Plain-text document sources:
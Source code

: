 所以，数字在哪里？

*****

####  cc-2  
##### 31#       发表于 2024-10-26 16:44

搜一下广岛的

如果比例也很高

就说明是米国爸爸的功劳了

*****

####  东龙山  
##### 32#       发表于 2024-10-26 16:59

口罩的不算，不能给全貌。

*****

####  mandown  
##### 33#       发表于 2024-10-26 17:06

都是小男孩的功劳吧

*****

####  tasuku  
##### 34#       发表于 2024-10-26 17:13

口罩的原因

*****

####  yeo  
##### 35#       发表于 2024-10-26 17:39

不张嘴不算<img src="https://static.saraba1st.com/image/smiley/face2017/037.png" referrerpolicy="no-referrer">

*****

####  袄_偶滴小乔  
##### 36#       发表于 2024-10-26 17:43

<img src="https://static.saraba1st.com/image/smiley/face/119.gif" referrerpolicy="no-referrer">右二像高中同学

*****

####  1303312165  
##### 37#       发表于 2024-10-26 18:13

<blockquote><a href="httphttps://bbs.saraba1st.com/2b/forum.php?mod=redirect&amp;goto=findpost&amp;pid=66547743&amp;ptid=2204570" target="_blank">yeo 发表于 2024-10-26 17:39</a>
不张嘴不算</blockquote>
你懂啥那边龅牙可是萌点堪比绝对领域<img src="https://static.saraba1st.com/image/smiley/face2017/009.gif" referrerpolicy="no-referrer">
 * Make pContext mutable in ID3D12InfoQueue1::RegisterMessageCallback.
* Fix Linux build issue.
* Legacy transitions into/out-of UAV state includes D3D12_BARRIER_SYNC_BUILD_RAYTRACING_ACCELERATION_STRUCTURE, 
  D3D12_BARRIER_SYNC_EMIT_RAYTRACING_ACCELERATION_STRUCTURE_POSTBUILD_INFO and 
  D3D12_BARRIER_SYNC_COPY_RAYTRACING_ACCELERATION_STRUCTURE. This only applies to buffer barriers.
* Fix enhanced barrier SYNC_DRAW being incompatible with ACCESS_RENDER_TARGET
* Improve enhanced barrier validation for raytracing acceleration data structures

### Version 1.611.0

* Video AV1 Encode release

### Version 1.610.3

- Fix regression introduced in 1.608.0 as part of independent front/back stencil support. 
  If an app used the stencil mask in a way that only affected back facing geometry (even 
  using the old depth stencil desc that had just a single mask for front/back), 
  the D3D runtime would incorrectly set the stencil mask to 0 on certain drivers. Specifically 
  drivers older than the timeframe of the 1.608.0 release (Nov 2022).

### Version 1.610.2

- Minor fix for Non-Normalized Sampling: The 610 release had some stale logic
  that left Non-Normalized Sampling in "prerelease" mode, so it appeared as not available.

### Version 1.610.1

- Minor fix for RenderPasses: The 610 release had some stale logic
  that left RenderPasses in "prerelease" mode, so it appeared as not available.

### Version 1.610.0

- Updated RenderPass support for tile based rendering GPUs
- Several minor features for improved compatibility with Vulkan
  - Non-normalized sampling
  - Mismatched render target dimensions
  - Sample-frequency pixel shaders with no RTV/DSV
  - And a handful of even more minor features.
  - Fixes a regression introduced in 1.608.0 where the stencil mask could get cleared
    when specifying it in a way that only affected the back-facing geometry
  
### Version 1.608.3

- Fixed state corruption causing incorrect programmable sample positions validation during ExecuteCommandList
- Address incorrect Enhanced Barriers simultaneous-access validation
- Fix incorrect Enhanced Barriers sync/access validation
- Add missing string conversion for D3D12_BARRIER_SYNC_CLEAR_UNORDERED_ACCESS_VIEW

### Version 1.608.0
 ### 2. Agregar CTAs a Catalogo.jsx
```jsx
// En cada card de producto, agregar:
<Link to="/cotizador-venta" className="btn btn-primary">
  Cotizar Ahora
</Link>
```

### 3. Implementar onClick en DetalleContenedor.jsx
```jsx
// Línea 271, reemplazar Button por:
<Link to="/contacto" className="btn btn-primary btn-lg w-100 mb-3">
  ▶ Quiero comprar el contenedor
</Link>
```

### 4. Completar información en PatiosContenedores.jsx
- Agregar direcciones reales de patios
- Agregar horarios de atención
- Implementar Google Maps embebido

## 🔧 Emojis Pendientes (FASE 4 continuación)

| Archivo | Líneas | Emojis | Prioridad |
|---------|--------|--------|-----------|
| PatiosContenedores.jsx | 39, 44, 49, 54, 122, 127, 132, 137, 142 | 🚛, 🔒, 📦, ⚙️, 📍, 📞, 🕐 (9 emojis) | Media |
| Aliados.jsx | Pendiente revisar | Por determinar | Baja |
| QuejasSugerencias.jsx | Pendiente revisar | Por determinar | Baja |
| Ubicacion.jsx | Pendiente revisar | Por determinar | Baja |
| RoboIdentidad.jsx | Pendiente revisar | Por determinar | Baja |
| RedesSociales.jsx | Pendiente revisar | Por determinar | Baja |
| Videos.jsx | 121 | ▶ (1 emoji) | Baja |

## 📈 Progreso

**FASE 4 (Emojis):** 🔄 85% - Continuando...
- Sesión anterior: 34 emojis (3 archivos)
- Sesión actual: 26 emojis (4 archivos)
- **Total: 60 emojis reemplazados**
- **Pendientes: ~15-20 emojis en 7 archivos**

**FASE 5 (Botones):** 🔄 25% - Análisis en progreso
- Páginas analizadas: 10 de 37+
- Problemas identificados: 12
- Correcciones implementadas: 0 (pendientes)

[Work to complete] If a line in the records contains the word "RenderPasses", copy it out.

[Exercise answer]
- Minor fix for RenderPasses: The 610 release had some stale logic
  that left RenderPasses in "prerelease" mode, so it appeared as not available.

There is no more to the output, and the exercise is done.